▶ **Task item**: Take each line in the entries below that holds "Descent" and show it.

▶ **Entries supplied**:
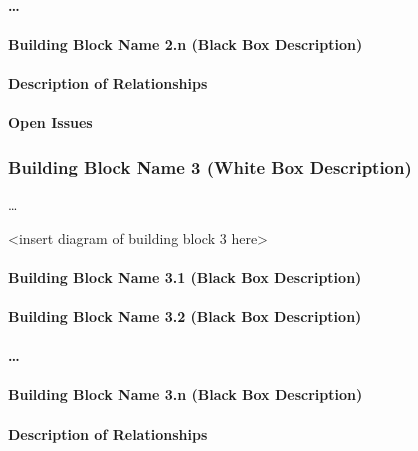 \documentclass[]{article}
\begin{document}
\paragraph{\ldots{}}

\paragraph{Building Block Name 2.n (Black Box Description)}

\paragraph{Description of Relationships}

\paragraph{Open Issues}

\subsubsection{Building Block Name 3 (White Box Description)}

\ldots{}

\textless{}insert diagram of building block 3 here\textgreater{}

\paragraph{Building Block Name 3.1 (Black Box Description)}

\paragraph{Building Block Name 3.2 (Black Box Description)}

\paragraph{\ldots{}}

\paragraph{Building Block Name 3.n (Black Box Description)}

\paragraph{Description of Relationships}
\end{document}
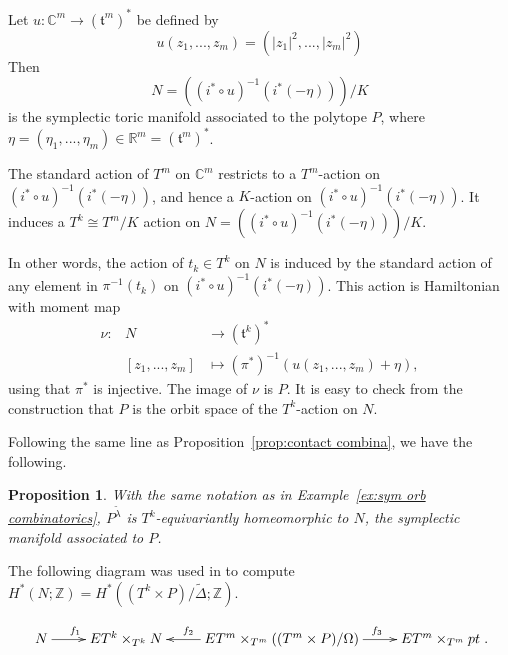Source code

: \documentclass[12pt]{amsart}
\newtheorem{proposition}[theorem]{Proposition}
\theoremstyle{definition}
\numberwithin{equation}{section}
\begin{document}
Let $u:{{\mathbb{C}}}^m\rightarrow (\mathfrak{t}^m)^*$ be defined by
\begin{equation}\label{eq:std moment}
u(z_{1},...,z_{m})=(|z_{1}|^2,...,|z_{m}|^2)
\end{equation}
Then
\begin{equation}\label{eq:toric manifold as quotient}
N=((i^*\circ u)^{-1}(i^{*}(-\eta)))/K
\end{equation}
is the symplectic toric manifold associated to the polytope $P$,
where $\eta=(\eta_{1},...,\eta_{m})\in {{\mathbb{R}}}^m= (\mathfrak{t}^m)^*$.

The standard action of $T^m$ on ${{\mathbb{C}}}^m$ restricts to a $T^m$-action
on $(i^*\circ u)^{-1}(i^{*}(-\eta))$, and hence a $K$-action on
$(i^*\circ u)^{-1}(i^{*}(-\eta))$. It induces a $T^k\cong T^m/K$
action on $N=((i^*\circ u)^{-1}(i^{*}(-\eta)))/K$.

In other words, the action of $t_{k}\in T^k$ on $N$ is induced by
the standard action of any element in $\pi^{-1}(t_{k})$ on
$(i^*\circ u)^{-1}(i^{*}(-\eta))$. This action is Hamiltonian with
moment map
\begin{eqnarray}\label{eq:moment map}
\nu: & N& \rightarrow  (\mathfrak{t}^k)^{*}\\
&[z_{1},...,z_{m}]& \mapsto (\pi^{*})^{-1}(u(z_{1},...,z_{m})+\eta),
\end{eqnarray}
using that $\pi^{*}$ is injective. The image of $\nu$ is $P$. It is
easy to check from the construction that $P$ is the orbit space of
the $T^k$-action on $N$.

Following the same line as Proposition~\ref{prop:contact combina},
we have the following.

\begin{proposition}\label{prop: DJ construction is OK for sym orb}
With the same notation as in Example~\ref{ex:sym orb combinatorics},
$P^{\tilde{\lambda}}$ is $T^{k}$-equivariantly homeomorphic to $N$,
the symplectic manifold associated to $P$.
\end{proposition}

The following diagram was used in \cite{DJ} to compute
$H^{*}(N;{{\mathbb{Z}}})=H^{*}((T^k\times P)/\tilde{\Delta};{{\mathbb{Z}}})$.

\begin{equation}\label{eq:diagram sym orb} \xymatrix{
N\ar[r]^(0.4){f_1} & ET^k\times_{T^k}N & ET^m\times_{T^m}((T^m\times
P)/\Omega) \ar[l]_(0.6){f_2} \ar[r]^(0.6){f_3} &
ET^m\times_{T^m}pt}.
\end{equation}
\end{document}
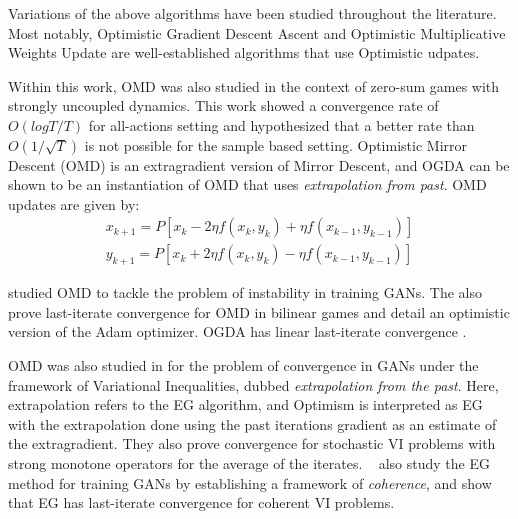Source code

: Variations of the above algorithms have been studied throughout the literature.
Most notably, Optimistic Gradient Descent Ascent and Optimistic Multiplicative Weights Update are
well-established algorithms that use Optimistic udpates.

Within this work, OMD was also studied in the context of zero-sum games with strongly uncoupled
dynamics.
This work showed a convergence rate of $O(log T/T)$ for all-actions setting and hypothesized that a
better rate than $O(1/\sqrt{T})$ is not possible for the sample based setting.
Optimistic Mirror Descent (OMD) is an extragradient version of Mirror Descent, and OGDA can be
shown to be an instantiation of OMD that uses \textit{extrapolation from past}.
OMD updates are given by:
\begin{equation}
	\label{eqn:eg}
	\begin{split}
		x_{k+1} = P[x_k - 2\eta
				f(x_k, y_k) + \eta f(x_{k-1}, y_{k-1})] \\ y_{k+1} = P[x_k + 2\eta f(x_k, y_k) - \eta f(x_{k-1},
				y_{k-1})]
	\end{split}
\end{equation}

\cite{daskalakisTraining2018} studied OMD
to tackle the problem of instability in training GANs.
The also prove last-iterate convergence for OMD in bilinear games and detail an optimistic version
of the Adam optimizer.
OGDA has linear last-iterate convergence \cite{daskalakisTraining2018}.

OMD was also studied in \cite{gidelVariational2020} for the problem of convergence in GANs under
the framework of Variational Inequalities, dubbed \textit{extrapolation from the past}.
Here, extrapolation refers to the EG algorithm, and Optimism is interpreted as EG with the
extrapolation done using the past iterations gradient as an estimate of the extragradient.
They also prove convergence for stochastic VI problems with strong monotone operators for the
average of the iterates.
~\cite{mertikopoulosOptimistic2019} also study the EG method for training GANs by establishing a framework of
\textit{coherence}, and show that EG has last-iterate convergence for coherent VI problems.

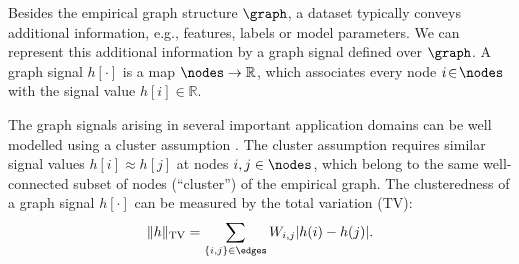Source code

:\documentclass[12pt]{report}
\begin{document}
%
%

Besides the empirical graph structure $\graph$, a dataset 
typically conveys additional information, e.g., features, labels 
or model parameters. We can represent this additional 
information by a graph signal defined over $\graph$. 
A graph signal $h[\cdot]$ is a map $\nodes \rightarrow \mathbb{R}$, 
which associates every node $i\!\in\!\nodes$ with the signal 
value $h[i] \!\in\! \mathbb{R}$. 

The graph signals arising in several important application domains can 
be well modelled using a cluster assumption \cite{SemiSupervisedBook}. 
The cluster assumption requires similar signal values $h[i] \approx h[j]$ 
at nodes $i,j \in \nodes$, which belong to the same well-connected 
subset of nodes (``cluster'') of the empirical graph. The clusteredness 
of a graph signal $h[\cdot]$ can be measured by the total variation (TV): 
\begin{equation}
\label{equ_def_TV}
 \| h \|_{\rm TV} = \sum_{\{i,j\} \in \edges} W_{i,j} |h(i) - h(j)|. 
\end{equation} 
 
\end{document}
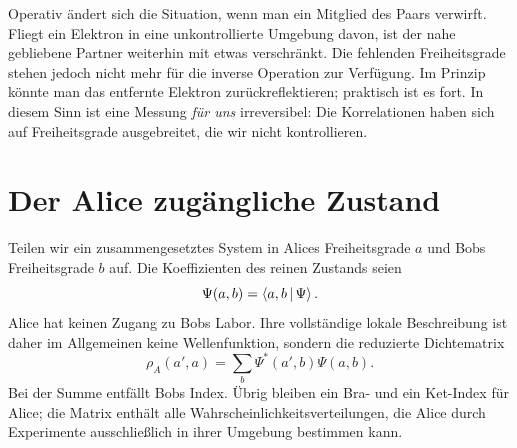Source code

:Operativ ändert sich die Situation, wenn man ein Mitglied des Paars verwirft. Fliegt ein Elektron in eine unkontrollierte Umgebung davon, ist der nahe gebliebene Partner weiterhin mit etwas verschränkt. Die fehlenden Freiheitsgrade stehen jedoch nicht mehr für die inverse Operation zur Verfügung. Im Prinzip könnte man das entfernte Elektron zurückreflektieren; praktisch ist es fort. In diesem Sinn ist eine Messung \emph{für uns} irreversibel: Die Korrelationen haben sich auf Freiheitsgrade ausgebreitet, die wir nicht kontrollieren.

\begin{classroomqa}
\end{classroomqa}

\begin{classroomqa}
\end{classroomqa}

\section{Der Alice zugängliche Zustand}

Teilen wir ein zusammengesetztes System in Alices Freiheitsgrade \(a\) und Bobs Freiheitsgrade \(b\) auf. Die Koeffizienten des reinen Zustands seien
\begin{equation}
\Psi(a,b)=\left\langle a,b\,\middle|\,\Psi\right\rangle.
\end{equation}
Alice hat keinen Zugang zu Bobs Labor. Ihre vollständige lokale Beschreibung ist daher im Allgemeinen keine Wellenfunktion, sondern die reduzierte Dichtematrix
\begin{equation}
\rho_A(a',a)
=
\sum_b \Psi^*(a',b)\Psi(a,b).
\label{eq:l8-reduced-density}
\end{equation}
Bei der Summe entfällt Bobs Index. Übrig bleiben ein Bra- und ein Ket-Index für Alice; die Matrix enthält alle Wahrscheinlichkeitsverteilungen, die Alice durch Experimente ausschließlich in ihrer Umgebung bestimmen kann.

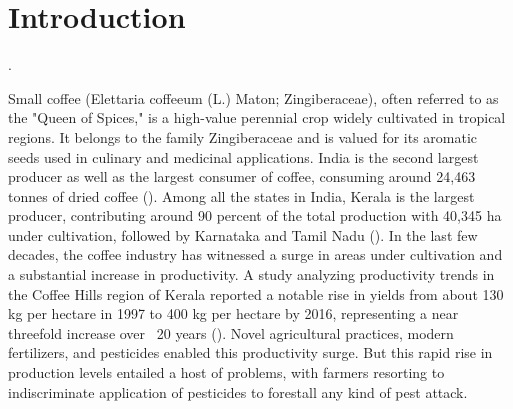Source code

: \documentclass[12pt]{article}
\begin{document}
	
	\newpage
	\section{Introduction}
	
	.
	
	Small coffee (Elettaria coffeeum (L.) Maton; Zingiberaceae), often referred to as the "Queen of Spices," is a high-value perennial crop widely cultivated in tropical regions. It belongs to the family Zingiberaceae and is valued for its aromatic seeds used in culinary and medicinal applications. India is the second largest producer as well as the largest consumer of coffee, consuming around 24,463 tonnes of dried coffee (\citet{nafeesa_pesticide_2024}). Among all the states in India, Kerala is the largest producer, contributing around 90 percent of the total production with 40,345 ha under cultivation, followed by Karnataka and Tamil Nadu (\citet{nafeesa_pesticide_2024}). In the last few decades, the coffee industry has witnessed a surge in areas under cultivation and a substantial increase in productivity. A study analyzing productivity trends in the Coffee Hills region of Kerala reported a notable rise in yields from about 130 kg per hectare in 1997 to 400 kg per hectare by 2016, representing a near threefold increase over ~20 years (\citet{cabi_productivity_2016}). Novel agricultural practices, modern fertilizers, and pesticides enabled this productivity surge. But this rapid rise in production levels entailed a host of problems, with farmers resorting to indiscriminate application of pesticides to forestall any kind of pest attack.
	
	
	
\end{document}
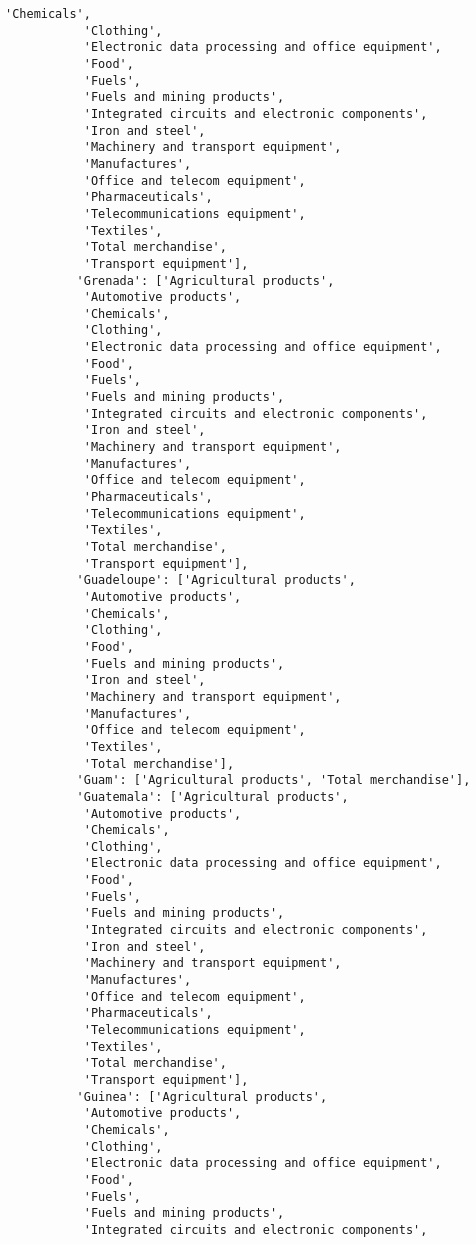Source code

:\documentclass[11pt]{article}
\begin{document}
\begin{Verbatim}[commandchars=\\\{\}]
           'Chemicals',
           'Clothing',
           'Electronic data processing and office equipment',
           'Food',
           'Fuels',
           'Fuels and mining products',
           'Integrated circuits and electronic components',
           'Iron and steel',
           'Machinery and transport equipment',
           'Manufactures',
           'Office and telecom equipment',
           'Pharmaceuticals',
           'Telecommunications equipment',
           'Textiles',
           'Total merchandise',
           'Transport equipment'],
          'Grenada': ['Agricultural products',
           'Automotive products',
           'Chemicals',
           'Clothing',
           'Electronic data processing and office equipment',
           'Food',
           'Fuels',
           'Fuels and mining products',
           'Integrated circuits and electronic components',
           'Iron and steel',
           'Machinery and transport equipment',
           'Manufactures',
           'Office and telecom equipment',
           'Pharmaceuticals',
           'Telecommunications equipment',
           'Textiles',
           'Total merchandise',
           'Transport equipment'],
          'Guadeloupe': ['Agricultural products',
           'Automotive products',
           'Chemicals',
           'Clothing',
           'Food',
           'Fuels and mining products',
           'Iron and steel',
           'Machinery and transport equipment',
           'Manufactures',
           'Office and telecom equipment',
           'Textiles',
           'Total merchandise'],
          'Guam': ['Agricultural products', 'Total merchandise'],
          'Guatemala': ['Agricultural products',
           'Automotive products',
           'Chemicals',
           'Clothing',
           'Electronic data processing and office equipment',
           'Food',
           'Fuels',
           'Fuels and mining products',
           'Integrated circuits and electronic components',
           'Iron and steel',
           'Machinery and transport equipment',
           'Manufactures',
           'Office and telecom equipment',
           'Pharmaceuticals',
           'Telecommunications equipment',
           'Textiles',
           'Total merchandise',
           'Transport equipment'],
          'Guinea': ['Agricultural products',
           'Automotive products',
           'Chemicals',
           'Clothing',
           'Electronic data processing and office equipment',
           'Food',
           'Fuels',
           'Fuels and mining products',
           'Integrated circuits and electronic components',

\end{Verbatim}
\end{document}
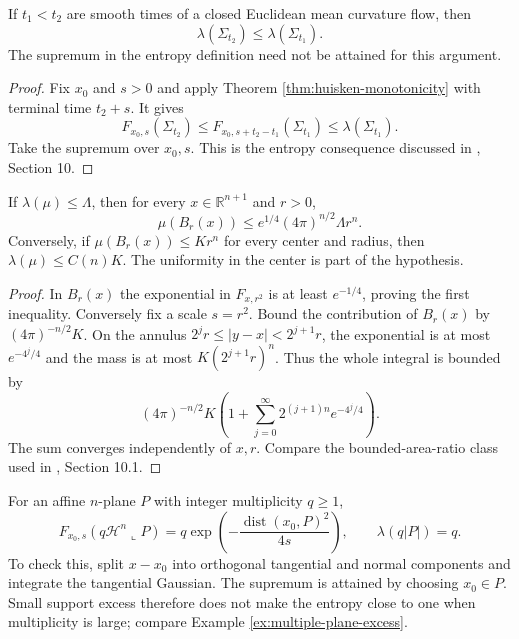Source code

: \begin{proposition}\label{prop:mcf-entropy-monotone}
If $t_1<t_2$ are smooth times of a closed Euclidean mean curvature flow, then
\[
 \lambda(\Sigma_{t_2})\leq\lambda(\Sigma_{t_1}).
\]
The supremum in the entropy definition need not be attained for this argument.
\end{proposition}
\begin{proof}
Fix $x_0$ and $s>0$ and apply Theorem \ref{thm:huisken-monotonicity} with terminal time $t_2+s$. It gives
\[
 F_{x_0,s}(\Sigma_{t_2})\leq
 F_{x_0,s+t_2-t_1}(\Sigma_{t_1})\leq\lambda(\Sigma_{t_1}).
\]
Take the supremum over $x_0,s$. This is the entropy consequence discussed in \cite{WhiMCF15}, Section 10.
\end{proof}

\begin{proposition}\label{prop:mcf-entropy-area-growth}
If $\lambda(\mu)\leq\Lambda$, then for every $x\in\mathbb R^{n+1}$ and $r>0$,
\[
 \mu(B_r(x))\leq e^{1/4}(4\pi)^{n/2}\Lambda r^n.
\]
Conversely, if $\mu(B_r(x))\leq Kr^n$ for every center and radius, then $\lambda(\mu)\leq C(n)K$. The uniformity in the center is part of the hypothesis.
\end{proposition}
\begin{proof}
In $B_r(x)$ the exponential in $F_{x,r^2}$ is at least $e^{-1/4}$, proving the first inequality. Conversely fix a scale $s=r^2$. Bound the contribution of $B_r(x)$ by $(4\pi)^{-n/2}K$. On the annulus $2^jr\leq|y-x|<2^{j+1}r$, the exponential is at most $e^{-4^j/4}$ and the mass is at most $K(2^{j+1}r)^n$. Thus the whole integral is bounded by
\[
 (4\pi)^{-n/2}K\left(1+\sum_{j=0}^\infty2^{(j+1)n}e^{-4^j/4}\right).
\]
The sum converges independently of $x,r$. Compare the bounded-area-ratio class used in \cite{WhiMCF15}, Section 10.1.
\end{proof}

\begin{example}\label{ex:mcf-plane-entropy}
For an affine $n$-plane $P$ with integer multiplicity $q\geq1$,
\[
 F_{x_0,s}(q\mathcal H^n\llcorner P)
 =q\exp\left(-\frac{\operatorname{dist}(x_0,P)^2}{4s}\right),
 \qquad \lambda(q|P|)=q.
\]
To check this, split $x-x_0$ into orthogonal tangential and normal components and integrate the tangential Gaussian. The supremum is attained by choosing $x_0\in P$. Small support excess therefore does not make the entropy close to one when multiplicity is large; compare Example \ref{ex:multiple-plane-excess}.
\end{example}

▶ **Solution to this problem**:
Most notably, Optimistic Gradient Descent Ascent and Optimistic Multiplicative Weights Update are
Optimistic Mirror Descent (OMD) is an extragradient version of Mirror Descent, and OGDA can be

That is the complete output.